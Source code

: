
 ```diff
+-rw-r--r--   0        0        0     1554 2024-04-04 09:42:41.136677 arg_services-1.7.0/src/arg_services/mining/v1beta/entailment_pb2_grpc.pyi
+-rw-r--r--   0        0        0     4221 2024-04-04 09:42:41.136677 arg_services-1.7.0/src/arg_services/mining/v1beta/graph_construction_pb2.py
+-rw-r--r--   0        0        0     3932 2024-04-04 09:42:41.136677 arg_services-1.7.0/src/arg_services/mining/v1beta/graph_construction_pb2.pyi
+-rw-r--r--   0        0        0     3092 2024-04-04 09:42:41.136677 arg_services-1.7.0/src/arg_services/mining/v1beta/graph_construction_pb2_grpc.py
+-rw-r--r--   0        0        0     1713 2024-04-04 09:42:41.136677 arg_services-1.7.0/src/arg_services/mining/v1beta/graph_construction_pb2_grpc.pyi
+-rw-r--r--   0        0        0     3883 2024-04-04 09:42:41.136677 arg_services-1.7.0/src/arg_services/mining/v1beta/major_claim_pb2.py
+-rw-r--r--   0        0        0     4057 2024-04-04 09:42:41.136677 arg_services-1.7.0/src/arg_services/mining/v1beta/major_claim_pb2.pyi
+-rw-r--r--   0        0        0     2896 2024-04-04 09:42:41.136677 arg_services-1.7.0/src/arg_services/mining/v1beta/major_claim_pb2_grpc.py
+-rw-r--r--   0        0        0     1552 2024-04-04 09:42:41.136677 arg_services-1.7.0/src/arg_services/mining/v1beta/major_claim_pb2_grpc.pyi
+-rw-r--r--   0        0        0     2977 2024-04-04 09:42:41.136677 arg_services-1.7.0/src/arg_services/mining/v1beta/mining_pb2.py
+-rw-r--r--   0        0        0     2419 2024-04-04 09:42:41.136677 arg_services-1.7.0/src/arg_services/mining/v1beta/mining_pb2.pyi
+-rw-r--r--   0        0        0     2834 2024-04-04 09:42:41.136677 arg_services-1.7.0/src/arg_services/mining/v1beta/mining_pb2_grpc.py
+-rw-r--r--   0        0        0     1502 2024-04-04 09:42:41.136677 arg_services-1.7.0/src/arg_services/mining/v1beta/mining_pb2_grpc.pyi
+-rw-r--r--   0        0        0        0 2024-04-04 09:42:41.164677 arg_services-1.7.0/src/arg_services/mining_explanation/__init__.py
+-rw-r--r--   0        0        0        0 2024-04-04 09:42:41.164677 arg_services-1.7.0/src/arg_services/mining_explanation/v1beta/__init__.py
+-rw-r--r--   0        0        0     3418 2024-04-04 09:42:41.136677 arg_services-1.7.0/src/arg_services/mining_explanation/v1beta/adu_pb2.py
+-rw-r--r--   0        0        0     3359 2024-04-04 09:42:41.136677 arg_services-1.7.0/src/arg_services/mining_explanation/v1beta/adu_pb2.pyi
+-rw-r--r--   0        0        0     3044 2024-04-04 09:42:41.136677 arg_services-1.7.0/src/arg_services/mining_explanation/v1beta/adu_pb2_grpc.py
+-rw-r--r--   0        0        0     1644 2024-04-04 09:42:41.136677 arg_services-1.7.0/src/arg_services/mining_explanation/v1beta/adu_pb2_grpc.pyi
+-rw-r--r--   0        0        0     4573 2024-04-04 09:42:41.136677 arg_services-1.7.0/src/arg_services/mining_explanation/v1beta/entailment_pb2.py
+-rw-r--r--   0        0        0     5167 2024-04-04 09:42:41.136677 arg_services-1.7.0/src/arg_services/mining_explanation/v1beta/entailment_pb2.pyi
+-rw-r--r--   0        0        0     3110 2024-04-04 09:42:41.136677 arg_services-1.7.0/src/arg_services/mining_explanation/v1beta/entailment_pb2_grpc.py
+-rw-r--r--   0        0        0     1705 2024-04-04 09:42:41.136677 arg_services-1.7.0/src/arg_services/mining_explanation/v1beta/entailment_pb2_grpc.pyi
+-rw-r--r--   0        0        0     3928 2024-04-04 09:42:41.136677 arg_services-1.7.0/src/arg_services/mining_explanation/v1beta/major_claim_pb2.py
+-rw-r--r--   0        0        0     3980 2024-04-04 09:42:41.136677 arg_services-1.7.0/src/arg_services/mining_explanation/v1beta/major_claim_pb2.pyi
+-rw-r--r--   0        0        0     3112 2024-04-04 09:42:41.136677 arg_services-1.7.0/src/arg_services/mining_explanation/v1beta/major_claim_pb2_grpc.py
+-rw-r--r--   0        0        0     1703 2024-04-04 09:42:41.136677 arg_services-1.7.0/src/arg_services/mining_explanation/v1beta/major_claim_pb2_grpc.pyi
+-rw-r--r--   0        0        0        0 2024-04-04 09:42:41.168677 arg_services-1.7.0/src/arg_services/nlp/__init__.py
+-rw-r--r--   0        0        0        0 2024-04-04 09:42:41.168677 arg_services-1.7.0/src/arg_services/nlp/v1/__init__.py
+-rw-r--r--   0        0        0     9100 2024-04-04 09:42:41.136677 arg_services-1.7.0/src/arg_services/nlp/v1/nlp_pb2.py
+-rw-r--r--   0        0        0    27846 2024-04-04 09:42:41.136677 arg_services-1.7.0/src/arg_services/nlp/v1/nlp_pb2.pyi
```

---

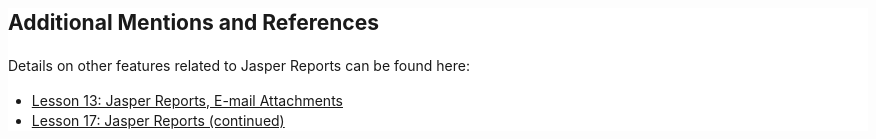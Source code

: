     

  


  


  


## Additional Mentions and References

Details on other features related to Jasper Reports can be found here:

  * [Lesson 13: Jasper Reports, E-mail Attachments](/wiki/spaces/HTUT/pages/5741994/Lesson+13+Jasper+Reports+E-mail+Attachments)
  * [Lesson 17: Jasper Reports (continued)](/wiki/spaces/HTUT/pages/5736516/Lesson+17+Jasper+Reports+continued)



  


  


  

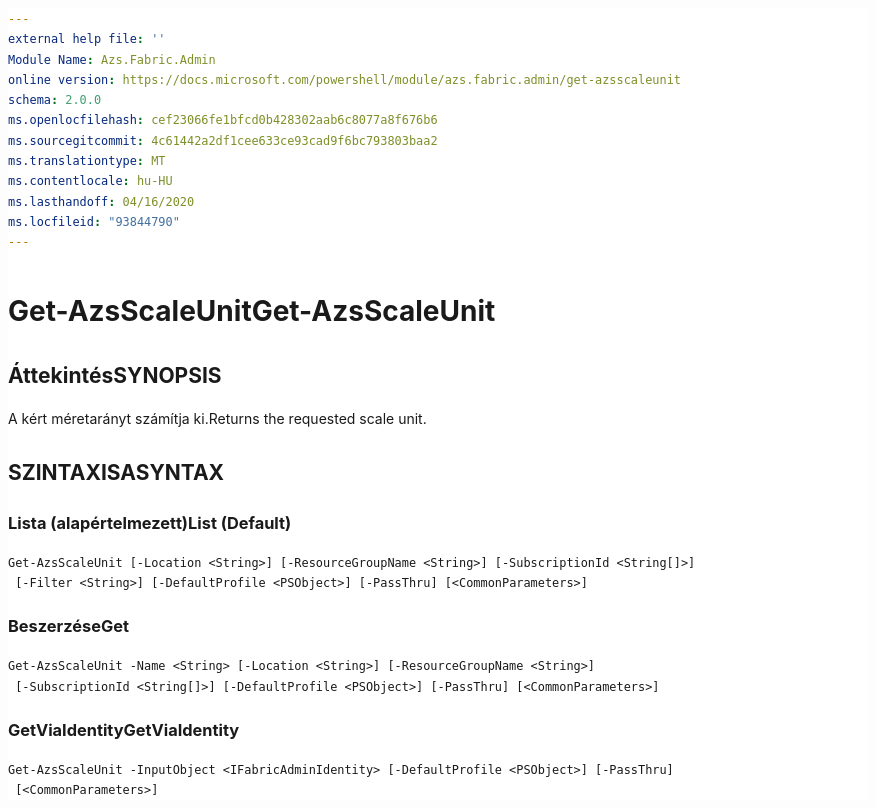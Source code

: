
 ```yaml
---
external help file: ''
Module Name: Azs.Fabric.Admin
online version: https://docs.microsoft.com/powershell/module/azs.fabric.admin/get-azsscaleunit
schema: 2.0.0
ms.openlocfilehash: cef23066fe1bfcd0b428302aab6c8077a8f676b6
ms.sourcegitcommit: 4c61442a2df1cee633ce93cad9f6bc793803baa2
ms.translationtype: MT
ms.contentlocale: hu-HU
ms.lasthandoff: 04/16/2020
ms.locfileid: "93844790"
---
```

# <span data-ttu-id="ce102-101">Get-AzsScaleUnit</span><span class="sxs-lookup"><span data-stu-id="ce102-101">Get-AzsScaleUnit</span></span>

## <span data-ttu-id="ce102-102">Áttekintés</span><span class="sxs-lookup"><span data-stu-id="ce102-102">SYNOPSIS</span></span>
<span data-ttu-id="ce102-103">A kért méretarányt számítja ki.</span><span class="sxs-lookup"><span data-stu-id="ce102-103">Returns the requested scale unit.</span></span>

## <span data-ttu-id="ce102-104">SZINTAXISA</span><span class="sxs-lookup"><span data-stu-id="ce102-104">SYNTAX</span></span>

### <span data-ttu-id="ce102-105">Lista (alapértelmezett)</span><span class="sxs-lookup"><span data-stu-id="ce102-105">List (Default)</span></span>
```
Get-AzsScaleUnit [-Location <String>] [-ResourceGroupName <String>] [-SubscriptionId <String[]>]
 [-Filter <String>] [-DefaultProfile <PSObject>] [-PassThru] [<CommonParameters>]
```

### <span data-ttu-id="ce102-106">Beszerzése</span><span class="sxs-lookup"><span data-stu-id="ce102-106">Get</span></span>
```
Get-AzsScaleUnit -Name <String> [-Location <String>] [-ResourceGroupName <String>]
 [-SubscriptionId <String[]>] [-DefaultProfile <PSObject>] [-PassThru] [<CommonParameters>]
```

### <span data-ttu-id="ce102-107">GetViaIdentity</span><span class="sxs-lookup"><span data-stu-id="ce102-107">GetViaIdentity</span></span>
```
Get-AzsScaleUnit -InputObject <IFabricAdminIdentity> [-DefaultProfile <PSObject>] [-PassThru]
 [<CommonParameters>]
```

**Work order**
Some lines of the records above contain the word "CommonParameters". How many are there? Reply with the number alone.

**Exercise solution**
3